Journal of Chemical Physics, Vol.121, No.11, 5281-5283, 2004
Spin relaxation in isolated molecules and clusters: The interpretation of Stern-Gerlach experiments
Intramolecular spin relaxation may occur in isolated molecules or clusters provided that the density of rovibrational eigenstates is sufficiently high to serve as an energy bath and angular momentum is conserved. In the coupled, zero-field limit, total angular momentum (J) is the sum of spin (S) and rotational (N) momenta such that J and M-J are good angular momentum quantum numbers. In the coupled limit, transitions between Zeeman levels (DeltaM(J)not equal0) cannot occur in the absence of an external torque.
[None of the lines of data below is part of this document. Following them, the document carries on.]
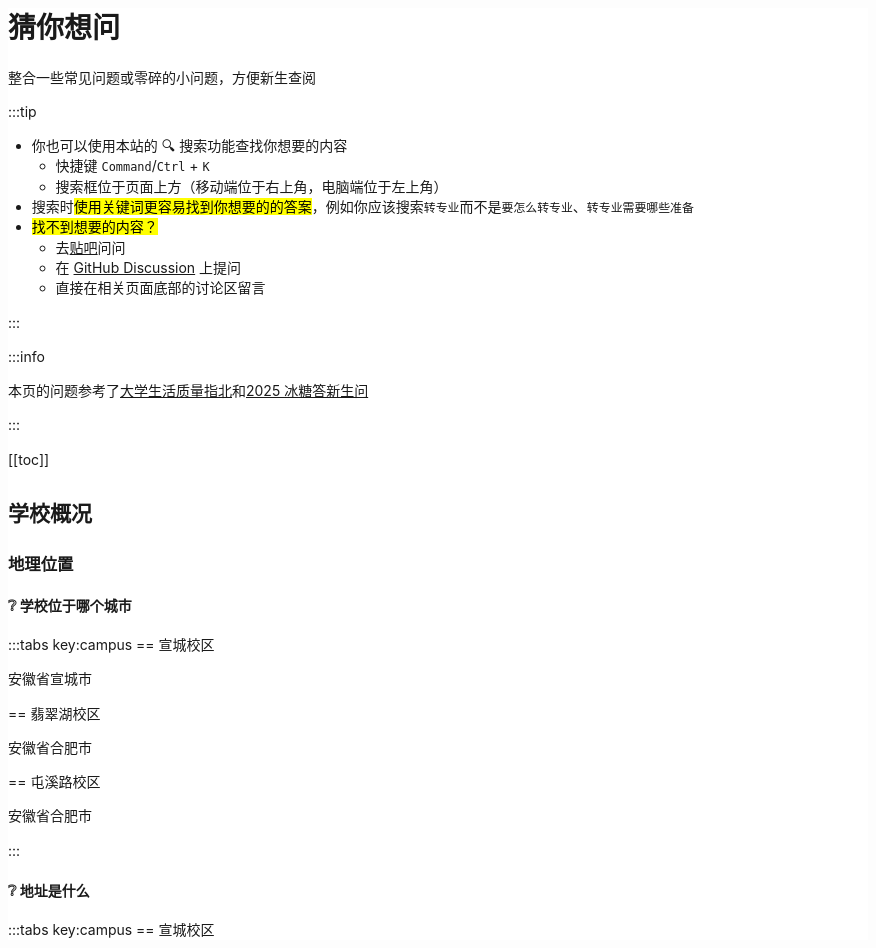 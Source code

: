 # 猜你想问

整合一些常见问题或零碎的小问题，方便新生查阅

:::tip

- 你也可以使用本站的 🔍 搜索功能查找你想要的内容
  - 快捷键 `Command`/`Ctrl` + `K`
  - 搜索框位于页面上方（移动端位于右上角，电脑端位于左上角）
- 搜索时<mark>使用关键词更容易找到你想要的的答案</mark>，例如你应该搜索`转专业`而不是`要怎么转专业`、`转专业需要哪些准备`
- <mark>找不到想要的内容？</mark>
  - 去[贴吧](https://tieba.baidu.com/f?kw=%E5%90%88%E8%82%A5%E5%B7%A5%E4%B8%9A%E5%A4%A7%E5%AD%A6%E5%AE%A3%E5%9F%8E%E6%A0%A1%E5%8C%BA&fr=index)问问
  - 在 [GitHub Discussion](https://github.com/orgs/Survive-HFUT/discussions/new?category=%E5%88%9D%E6%9D%A5%E4%B9%8D%E5%88%B0) 上提问
  - 直接在相关页面底部的讨论区留言

:::

:::info

本页的问题参考了[大学生活质量指北](https://colleges.chat/universities/he-fei-gong-ye-da-xue-xuan-cheng-xiao-qu/)和[2025 冰糖答新生问](https://www.kdocs.cn/l/ccPLB8FE5ZRP)

:::



[[toc]]



<BackToTopTip/>

## 学校概况

### 地理位置

#### ❔ 学校位于哪个城市

:::tabs key:campus
== 宣城校区

安徽省宣城市

== 翡翠湖校区

安徽省合肥市

== 屯溪路校区

安徽省合肥市

:::

#### ❔ 地址是什么

:::tabs key:campus
== 宣城校区


[^5]: 合肥工业大学体育部.2024-2025 第二学期体育课程课外健身通知[M].安徽:合肥工业大学,2025[2025-05-18].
However, in the high-field limit, J and M-J are no longer good quantum numbers, as N and S are decoupled and only their projections on the z axis defined by the external field are invariant. In this case M-N and M-S remain as good quantum numbers so that angular momentum conserving transitions can occur subject to the selection rule DeltaM(N)=-DeltaM(S). Determination of the magnetic moments of isolated molecules and clusters via a thermodynamics-based analysis requires that their magnetizations are measured at sufficiently large fields that spin-rotation effects become negligible and the Zeeman level structure approaches the free-spin case. (C) 2004 American Institute of Physics.